Global Terrorism Database: Interactive Analysis

As final project assignment of the course Social Data (2017) at DTU

Project maintained by polakowo This project is released under the terms of the MIT license.

Table of contents

Next you will find the table of contents. To jump to a section, click on the particular header.

1. Introduction

The scope of this project is to drill down the terrorist events around the world from 1970 through 2015

The primary objectives are

The idea behind the project is to find out how the terrorism has developed in the Western world and whether we need to build tall walls to protect ourself against future threats. We chose our topic to be more global oriented, because

More general information about the project you find in the video below.

SocialData2017 from polakowo on Vimeo.

2. Dataset

The dataset is very comprehensive and contains a lot of terrorism-related information. We downloaded the entire dataset Global Terrorism Database, available from Gtd Homepage. It contains 156,772 terrorist attacks x 137 features, and takes 142.3 MB of disk space. It's worth to mention that it is almost completely encoded (strings/long numbers to short numbers). To decode the dataset we looked at the codebook available here. After exploring the codebook we discovered some columns to be redundant, or not relevant, which we removed. See the corresponding notebook Cleaning Data for further details on how we approached.

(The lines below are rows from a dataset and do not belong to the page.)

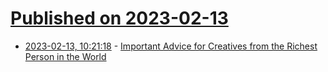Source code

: # [Published on 2023-02-13](index.md)

* [2023-02-13, 10:21:18](https://news.ycombinator.com/item?id=34771947) - [Important Advice for Creatives from the Richest Person in the World](https://johnpweiss.com/blog/184575/important-advice-for-creatives-from-the-richest-person-in-the-world)
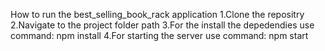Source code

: How to run the best_selling_book_rack application
1.Clone the repositry
2.Navigate to the project folder path
3.For the install the depedendies use command: npm install
4.For starting the server use command: npm start 
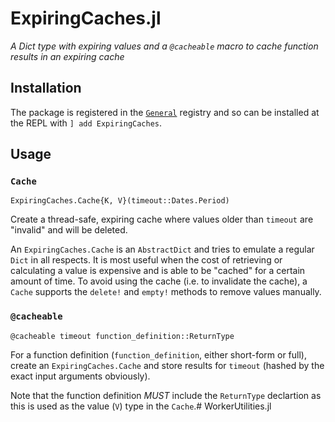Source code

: 
# ExpiringCaches.jl

*A Dict type with expiring values and a `@cacheable` macro to cache function results in an expiring cache*

## Installation

The package is registered in the [`General`](https://github.com/JuliaRegistries/General) registry and so can be installed at the REPL with `] add ExpiringCaches`.

## Usage


### `Cache`
    ExpiringCaches.Cache{K, V}(timeout::Dates.Period)

Create a thread-safe, expiring cache where values older than `timeout`
are "invalid" and will be deleted.

An `ExpiringCaches.Cache` is an `AbstractDict` and tries to emulate a regular
`Dict` in all respects. It is most useful when the cost of retrieving or
calculating a value is expensive and is able to be "cached" for a certain
amount of time. To avoid using the cache (i.e. to invalidate the cache),
a `Cache` supports the `delete!` and `empty!` methods to remove values
manually.


### `@cacheable`
    @cacheable timeout function_definition::ReturnType

For a function definition (`function_definition`, either short-form
or full), create an `ExpiringCaches.Cache` and store results for `timeout`
(hashed by the exact input arguments obviously).

Note that the function definition _MUST_ include the `ReturnType` declartion
as this is used as the value (`V`) type in the `Cache`.# WorkerUtilities.jl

We ended up working on 23 columns, which contain the quantitative as well as the qualitative information of the main interest. After decoding, cleaning, filtering, and encoding steps, we've got 156,772 rows x 23 columns, or equivalently 26.8 MB of disk space

You can download the cleaned dataset from this link to try it out by yourself!

2.1. Columns

Below you find some basic information on columns we used in charts.

The first table contains numeric data:

Column name Type Min Max NaN Description
year int 1970 2015 None Year
nkilled int 0 1500 None Total Number of Fatalities
nkilledter int 0 500 None Number of Perpetrator Fatalities
nwounded int 0 5500 None Total Number of Injured
nwoundedter int 0 200 None Number of Perpetrators Injured
lat float -53.1546 74.6336 None Latitude (of city)
lon float -176.176 179.367 None Longitude (of city)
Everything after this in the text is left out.